В одном анекдоте, популярном в 1920-е - 1930-е гг., группа кроликов появляется на советско-польской границе с просьбой пустить их в Польшу. Когда их спрашивают, почему они хотят бежать из СССР, они отвечают: «ГПУ отдало приказ арестовать всех верблюдов в Советском Союзе». — «Но вы же не верблюды!» — «Подите докажите это ГПУ»[1]
. Это один из множества грустных анекдотов того периода, подчеркивающих произвольность террора. Но в сталинской России произвольно совершался не только террор. Награды — например, те, что сыпались на знаменитых стахановцев и прочих знатных людей, — тоже давались произвольно. Вся бюрократия действовала произвольным образом, руководствуясь законом в минимальной степени и лишь иногда позволяя манипулировать собой с помощью личных связей. Политические лидеры совершали внезапные повороты в государственной политике, часто без всяких объяснений отказываясь от курса, который безжалостно проводился годами, и переходя к чему-то совершенно иному, даже противоположному. Всякий раз, когда такое случалось, нескольких произвольно выбранных козлов отпущения карали за чрезмерное рвение в проведении прежней политики.Таковы обстоятельства, порождавшие среди населения фатализм и пассивность, вселявшие в него чувство, что отдельный человек не может и никогда не сможет контролировать свою судьбу. Подобные настроения часто отчетливо видны в интервью Гарвардского проекта, например, в ответах на вопросы, как советские граждане могли бы защитить себя или свои интересы в той или иной гипотетической ситуации. «Ничего нельзя было бы сделать»

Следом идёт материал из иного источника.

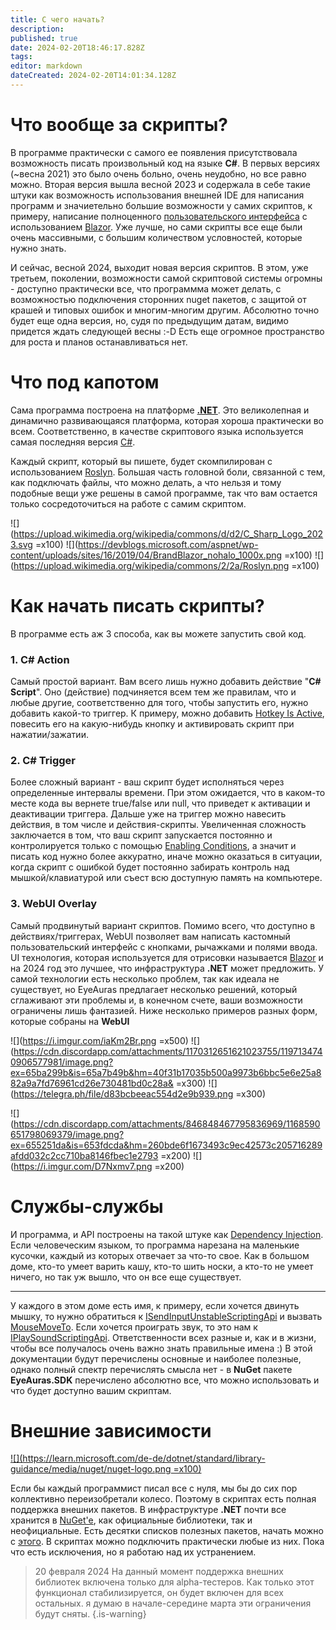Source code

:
 ```yaml
---
title: С чего начать?
description: 
published: true
date: 2024-02-20T18:46:17.828Z
tags: 
editor: markdown
dateCreated: 2024-02-20T14:01:34.128Z
---
```


# Что вообще за скрипты?
В программе практически с самого ее появления присутствовала возможность писать произвольный код на языке **C#**. В первых версиях (~весна 2021) это было очень больно, очень неудобно, но все равно можно. Вторая версия вышла весной 2023 и содержала в себе такие штуки как возможность использования внешней IDE для написания программ и значиетельно большие возможности у самих скриптов, к примеру, написание полноценного [пользовательского интерфейса](/en/overlays/custom-ui) с использованием [Blazor](https://dotnet.microsoft.com/en-us/apps/aspnet/web-apps/blazor). Уже лучше, но сами скрипты все еще были очень массивными, с большим количеством условностей, которые нужно знать.

И сейчас, весной 2024, выходит новая версия скриптов. В этом, уже третьем, поколении, возможности самой скриптовой системы огромны - доступно практически все, что программма может делать, с возможностью подключения сторонних nuget пакетов, с защитой от крашей и типовых ошибок и многим-многим другим. Абсолютно точно будет еще одна версия, но, судя по предыдущим датам, видимо придется ждать следующей весны :-D Есть еще огромное пространство для роста и планов останавливаться нет.

# Что под капотом
Сама программа построена на платформе [**.NET**](https://learn.microsoft.com/en-us/dotnet/core/whats-new/dotnet-8/overview). Это великолепная и динамично развивающаяся платформа, которая хороша практически во всем. Соответственно, в качестве скриптового языка используется самая последняя версия [C#](https://learn.microsoft.com/en-us/dotnet/csharp/). 

Каждый скрипт, который вы пишете, будет скомпилирован с использованием [Roslyn](https://learn.microsoft.com/en-us/dotnet/csharp/roslyn-sdk/). Большая часть головной боли, связанной с тем, как подключать файлы, что можно делать, а что нельзя и тому подобные вещи уже решены в самой программе, так что вам остается только сосредоточиться на работе с самим скриптом. 

![](https://upload.wikimedia.org/wikipedia/commons/d/d2/C_Sharp_Logo_2023.svg =x100) ![](https://devblogs.microsoft.com/aspnet/wp-content/uploads/sites/16/2019/04/BrandBlazor_nohalo_1000x.png =x100) ![](https://upload.wikimedia.org/wikipedia/commons/2/2a/Roslyn.png =x100)


# Как начать писать скрипты?
В программе есть аж 3 способа, как вы можете запустить свой код. 

### 1. C# Action
Самый простой вариант. Вам всего лишь нужно добавить действие "**C# Script**". Оно (действие) подчиняется всем тем же правилам, что и любые другие, соответственно для того, чтобы запустить его, нужно добавить какой-то триггер. К примеру, можно добавить [Hotkey Is Active](https://wiki.eyeauras.net/en/triggers/hotkey-is-active), повесить его на какую-нибудь кнопку и активировать скрипт при нажатии/зажатии. 

### 2. C# Trigger
Более сложный вариант - ваш скрипт будет исполняться через определенные интервалы времени. При этом ожидается, что в каком-то месте кода вы вернете true/false или null, что приведет к активации и деактивации триггера. Дальше уже на триггер можно навесить действия, в том числе и действия-скрипты. Увеличенная сложность заключается в том, что ваш скрипт запускается постоянно и контролируется только с помощью [Enabling Conditions](/ru/docs/enablingconditions), а значит и писать код нужно более аккуратно, иначе можно оказаться в ситуации, когда скрипт с ошибкой будет постоянно забирать контроль над мышкой/клавиатурой или съест всю доступную память на компьютере.

### 3. WebUI Overlay
Самый продвинутый вариант скриптов. Помимо всего, что доступно в действиях/триггерах, WebUI позволяет вам написать кастомный пользовательский интерфейс с кнопками, рычажками и полями ввода. UI технология, которая используется для отрисовки называется [Blazor](https://dotnet.microsoft.com/en-us/apps/aspnet/web-apps/blazor) и на 2024 год это лучшее, что инфраструктура **.NET** может предложить. У самой технологии есть несколько проблем, так как идеала не существует, но EyeAuras предлагает несколько решений, который сглаживают эти проблемы и, в конечном счете, ваши возможности ограничены лишь фантазией. Ниже несколько примеров разных форм, которые собраны на **WebUI**

![](https://i.imgur.com/iaKm2Br.png =x500) ![](https://cdn.discordapp.com/attachments/1170312651621023755/1197134740906577981/image.png?ex=65ba299b&is=65a7b49b&hm=40f31b17035b500a9973b6bbc5e6e25a882a9a7fd76961cd26e730481bd0c28a& =x300) ![](https://telegra.ph/file/d83bcbeeac554d2e9b939.png =x300)

![](https://cdn.discordapp.com/attachments/846848467795836969/1168590651798069379/image.png?ex=655251da&is=653fdcda&hm=260bde6f1673493c9ec42573c205716289afdd032c2cc710ba8146fbec1e2793 =x200) ![](https://i.imgur.com/D7Nxmv7.png =x200) 


# Службы-службы
И программа, и API построены на такой штуке как [Dependency Injection](https://en.wikipedia.org/wiki/Dependency_injection). Если человеческим языком, то программа нарезана на маленькие кусочки, каждый из которых отвечает за что-то свое. Как в большом доме, кто-то умеет варить кашу, кто-то шить носки, а кто-то не умеет ничего, но так уж вышло, что он все еще существует. 

---
У каждого в этом доме есть имя, к примеру, если хочется двинуть мышку, то нужно обратиться к [ISendInputUnstableScriptingApi](https://docs.eyeauras.net/api/EyeAuras.Roxy.Api.ISendInputUnstableScriptingApi.html) и вызвать [MouseMoveTo](https://docs.eyeauras.net/api/EyeAuras.Roxy.Api.ISendInputUnstableScriptingApi.MouseMoveTo.html#EyeAuras_Roxy_Api_ISendInputUnstableScriptingApi_MouseMoveTo_System_Int32_System_Int32_). Если хочется проиграть звук, то это нам к [IPlaySoundScriptingApi](https://docs.eyeauras.net/api/EyeAuras.DefaultAuras.Scripting.IPlaySoundScriptingApi.html). Ответственности всех разные и, как и в жизни, чтобы все получалось очень важно знать правильные имена :) 
В этой документации будут перечислены основные и наиболее полезные, однако полный спектр перечислять смысла нет - в **NuGet** пакете **EyeAuras.SDK** перечислено абсолютно все, что можно использовать и что будет доступно вашим скриптам. 

# Внешние зависимости 
[![](https://learn.microsoft.com/de-de/dotnet/standard/library-guidance/media/nuget/nuget-logo.png =x100)](https://www.nuget.org/)

Если бы каждый программист писал все с нуля, мы бы до сих пор коллективно переизобретали колесо. Поэтому в скриптах есть полная поддержка внешних пакетов. В инфраструктуре **.NET** почти все хранится в [NuGet'e](https://www.nuget.org/), как официальные библиотеки, так и неофициальные. Есть десятки списков полезных пакетов, начать можно с [этого](https://github.com/quozd/awesome-dotnet). 
В скриптах можно подключить практически любые из них. Пока что есть исключения, но я работаю над их устранением. 

> 20 февраля 2024 
> На данный момент поддержка внешних библиотек включена только для alpha-тестеров. Как только этот функционал стабилизируется, он будет включен для всех остальных. я думаю в начале-середине марта эти ограничения будут сняты.
{.is-warning}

— излюбленный ответ, даже если он часто опровергается потом, в ходе дальнейших расспросов, когда респонденты предлагают какие-то вещи, которые гипотетический гражданин мог бы сделать[2]. Конечно, в реальной жизни советские граждане отнюдь не были полностью лишены стратегий самозащиты, однако лелеяли чувство зависимости и бессилия. Собственно, стремление уверить власти в своей полной беспомощности — как поступали респонденты Гарвардского проекта и в отношении американских интервьюеров — как раз являлось такой стратегией.«Мне кажется, я прожила чью-то чужую жизнь»
, — сказала одна женщина в интервью постсоветского периода, вспоминая процессы дезинтеграции, выбросившие ее из деревни во время коллективизации. Это одно из целого комплекса чувств, заставлявших респондентов Гарвардского проекта говорить, что жизнь в Советском Союзе 1930-х гг. не была «нормальной», что нельзя было «нормально устроить свою жизнь». Респонденты никогда не принимали на себя ни индивидуальной, ни коллективной ответственности за это; в подобном положении вещей категорически обвиняли «их», правительство, все те внешние силы, которые не давали человеку контролировать свою судьбу. Ненормальность включала много аспектов, в том числе непредсказуемость, дезориентацию, насилие государства над гражданами, но один мотив возникал постоянно: жизнь была ненормальной из-за трудностей и лишений. Некоторые респонденты даже использовали выражение «жить нормально» в значении «жить в комфортабельных, привилегированных условиях» — в условиях, на которые имеют право все, но которых у большинства людей не было. «Нормальная жизнь» представляла собой идеал, а не статистическое понятие[3]. Ощущение непредсказуемости усиливалось в результате крутых переломов, перемещений с места на место, потери почвы под ногами, присущих жизни в СССР. Началось это еще в Первую мировую и гражданскую войну, когда огромные массы народа отрывались от своей почвы и в географическом, и в социальном смысле, теряли связь с семьей и друзьями, занимались не тем, что считали своим призванием. Революция открыла дверь для продвижения некоторых людей, но закрыла ее перед другими. Потом, в конце 1920-х гг., последовали новые катаклизмы сталинской революции, вновь разрушившие привычный порядок вещей и людские надежды. Крестьяне, заклейменные званием кулаков, были сосланы или бежали в города, часто мало понимая, чего они хотят от своей новой жизни. Это чувство неприкаянности передано в словах одного респондента Гарвардского проекта, сына кулака, раскулаченного в 1930 г., который затруднялся ответить на вопрос, кем хотел бы видеть его отец. «Когда мы жили на земле, он хотел, чтобы я стал крестьянином, — сказал он наконец. — А когда нас согнали с земли, мы потеряли представление, кем хотим стать. Я был предоставлен своей судьбе»[4].